RECORDS SUPPLIED
○ ○ ○ ○
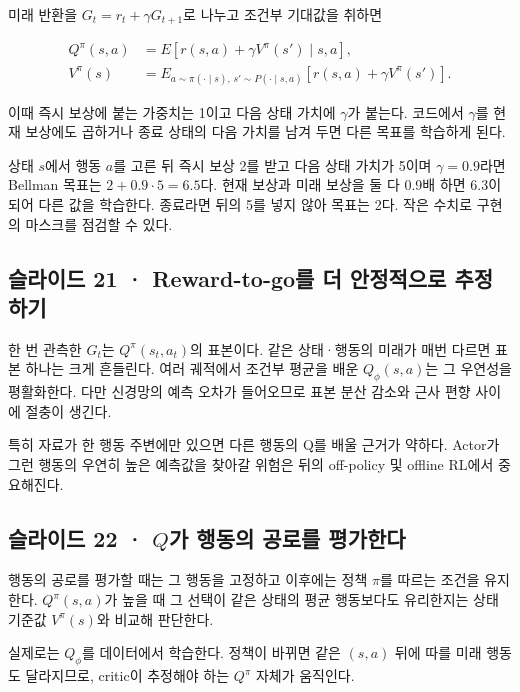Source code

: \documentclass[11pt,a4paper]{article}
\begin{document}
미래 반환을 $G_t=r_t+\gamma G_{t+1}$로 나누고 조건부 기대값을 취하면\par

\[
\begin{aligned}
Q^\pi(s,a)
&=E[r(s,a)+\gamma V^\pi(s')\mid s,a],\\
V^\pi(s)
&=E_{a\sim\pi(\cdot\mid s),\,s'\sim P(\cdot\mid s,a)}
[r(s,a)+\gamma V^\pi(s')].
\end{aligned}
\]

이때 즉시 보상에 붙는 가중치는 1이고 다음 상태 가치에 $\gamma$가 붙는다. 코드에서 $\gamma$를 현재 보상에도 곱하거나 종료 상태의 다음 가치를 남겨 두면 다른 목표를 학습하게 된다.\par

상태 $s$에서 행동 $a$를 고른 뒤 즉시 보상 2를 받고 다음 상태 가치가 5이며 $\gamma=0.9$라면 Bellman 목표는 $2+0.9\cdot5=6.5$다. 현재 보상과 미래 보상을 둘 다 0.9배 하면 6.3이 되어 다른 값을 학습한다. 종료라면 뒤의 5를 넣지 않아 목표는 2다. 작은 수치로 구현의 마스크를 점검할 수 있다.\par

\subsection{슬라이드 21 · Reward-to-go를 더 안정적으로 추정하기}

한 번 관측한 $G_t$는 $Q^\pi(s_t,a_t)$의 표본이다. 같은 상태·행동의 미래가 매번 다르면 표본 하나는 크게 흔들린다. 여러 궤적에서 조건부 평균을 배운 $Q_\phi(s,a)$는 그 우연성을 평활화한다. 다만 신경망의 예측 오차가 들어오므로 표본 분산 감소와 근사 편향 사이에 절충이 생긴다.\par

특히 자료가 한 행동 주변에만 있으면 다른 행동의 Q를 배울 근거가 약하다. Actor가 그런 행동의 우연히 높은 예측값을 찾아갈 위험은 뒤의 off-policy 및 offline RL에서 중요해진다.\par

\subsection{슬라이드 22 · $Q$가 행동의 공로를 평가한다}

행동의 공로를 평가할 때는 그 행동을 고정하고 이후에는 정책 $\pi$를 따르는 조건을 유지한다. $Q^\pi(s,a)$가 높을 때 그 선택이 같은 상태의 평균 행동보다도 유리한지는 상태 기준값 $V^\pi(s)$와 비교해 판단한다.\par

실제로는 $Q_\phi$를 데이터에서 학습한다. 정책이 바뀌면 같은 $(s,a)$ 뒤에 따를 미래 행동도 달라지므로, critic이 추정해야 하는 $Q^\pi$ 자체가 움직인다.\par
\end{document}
○ ○ ○ ○
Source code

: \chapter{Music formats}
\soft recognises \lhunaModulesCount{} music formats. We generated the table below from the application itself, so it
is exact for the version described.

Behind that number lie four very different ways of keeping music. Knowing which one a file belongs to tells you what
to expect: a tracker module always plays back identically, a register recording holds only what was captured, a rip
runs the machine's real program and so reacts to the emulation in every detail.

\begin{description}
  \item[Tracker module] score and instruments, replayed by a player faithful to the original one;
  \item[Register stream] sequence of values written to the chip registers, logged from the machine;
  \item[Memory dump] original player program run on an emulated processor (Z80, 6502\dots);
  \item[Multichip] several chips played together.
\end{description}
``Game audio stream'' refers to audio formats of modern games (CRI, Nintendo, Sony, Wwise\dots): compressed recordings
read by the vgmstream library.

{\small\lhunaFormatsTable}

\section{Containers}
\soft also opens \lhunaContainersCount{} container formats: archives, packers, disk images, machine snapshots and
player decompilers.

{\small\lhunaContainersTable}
○ ○ ○ ○
BRIEF
For the string "dots", search the preceding data and copy every line that includes it.

TASK OUTPUT
  \item[Memory dump] original player program run on an emulated processor (Z80, 6502\dots);
``Game audio stream'' refers to audio formats of modern games (CRI, Nintendo, Sony, Wwise\dots): compressed recordings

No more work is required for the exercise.